Palm oil growers interested in responsible farming have followed the guidelines put in place by RSPO, which include environmental and social criteria, such as protecting primary forest area that contains significant concentrations of biodiversity or fragile eco-systems, or areas fundamental to meeting basic or cultural needs of local communities can be cleared (for complete criteria, see “RSPO Principles and Criteria for Sustainable Palm Oil Production”). Producers that source from Certified Sustainable Palm Oil (CSPO) can use the RSPO-certified logo.
Sustainable ingredients
Barry Callebaut’s Van Leer brand began offering a range of compounds and fillings made with sustainable palm oil, certified 100 percent by RSPO, in July 2015. The range includes chocolate, compounds, glazes and sugar-free products in formats including blocks, snaps, chips and chunks.
Other certifications related to sustainability might appeal to snack producers and bakers. Cargill has an increasing portfolio of certification options that includes its Gerkens Cocoa Powder, Peter’s Chocolate (including chunks, chips, liquor and cocoa butter), Wilbur Chocolate (including coatings, compound coatings, chunks and chips) and Veliche Belgian Chocolate (buttons in types like milk and varying percentages of bittersweet chocolate).

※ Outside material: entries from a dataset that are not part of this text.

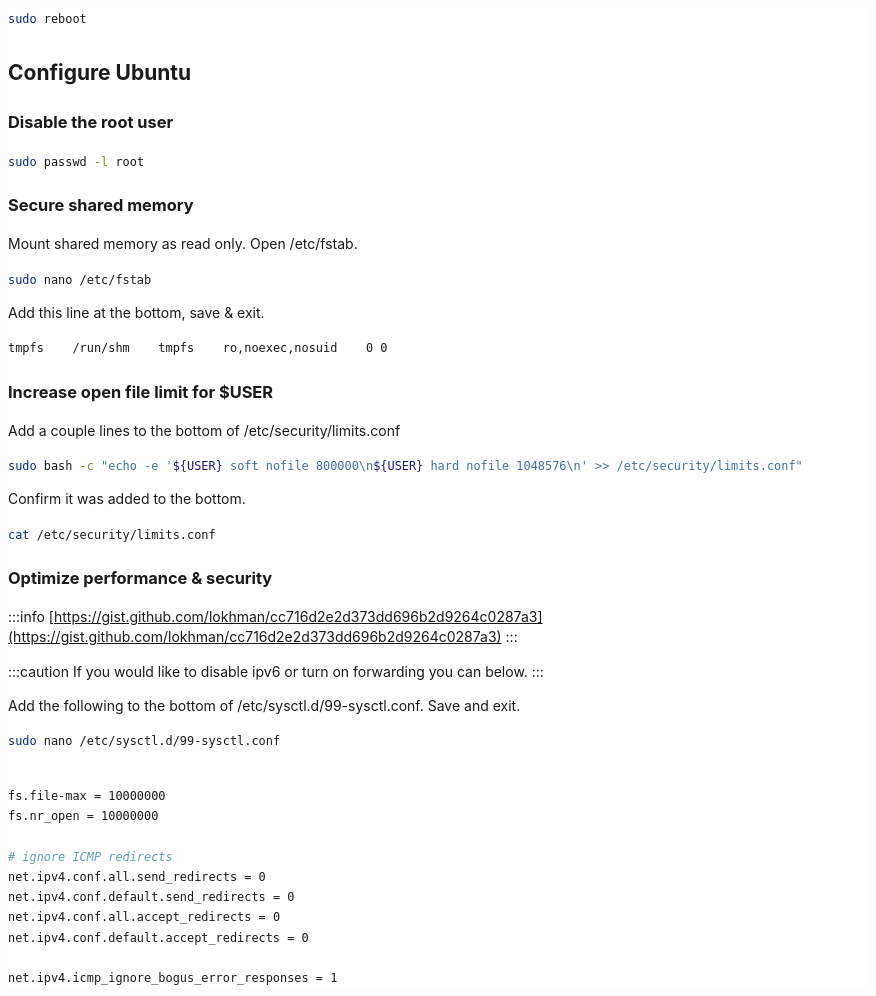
 ```bash title=">_ Terminal"
sudo reboot
```

## Configure Ubuntu

### Disable the root user

```bash title=">_ Terminal"
sudo passwd -l root
```

### Secure shared memory

Mount shared memory as read only. Open /etc/fstab.

```bash title=">_ Terminal"
sudo nano /etc/fstab
```

Add this line at the bottom, save & exit.

```bash title="/etc/fstab"
tmpfs    /run/shm    tmpfs    ro,noexec,nosuid    0 0
```

### Increase open file limit for $USER

Add a couple lines to the bottom of /etc/security/limits.conf

```bash title=">_ Terminal"
sudo bash -c "echo -e '${USER} soft nofile 800000\n${USER} hard nofile 1048576\n' >> /etc/security/limits.conf"
```

Confirm it was added to the bottom.

```bash title=">_ Terminal"
cat /etc/security/limits.conf
```

### Optimize performance & security

:::info
[https://gist.github.com/lokhman/cc716d2e2d373dd696b2d9264c0287a3](https://gist.github.com/lokhman/cc716d2e2d373dd696b2d9264c0287a3)
:::

:::caution
If you would like to disable ipv6 or turn on forwarding you can below.
:::

Add the following to the bottom of /etc/sysctl.d/99-sysctl.conf. Save and exit.

```bash title=">_ Terminal"
sudo nano /etc/sysctl.d/99-sysctl.conf
```

``` bash title="/etc/sysctl.d/99-sysctl.conf"

fs.file-max = 10000000
fs.nr_open = 10000000

# ignore ICMP redirects
net.ipv4.conf.all.send_redirects = 0
net.ipv4.conf.default.send_redirects = 0
net.ipv4.conf.all.accept_redirects = 0
net.ipv4.conf.default.accept_redirects = 0

net.ipv4.icmp_ignore_bogus_error_responses = 1

```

The brands are available with certification options like UTZ Certified, Rainforest Alliance Certified, Fair Trade USA and Fairtrade International, as well as RSPO Certified.
QualiTech, a member of RSPO, provides a wide range of sustainable, off-the-shelf and customizable chocolate-based particulates and inclusions.
And the industry can look forward to increased availability of certified-sustainable chocolate in the future. Blommer Chocolate reports that 40 percent of its grind is currently sustainable, with commitment to increase that percentage in the future. Major food producers such as Unilever, The Kellogg Co. and General Mills have sustainability initiatives in place. The Hershey Co. has stated that it is committed to buying 100 percent sustainable-certified cocoa for all of its products worldwide by 2020.
“Sustainability is not a fad—it is a critical expectation by consumers and retailers,” says Walk. “It is here to stay.”
That will give the rhinoceros hornbills something to tweet about.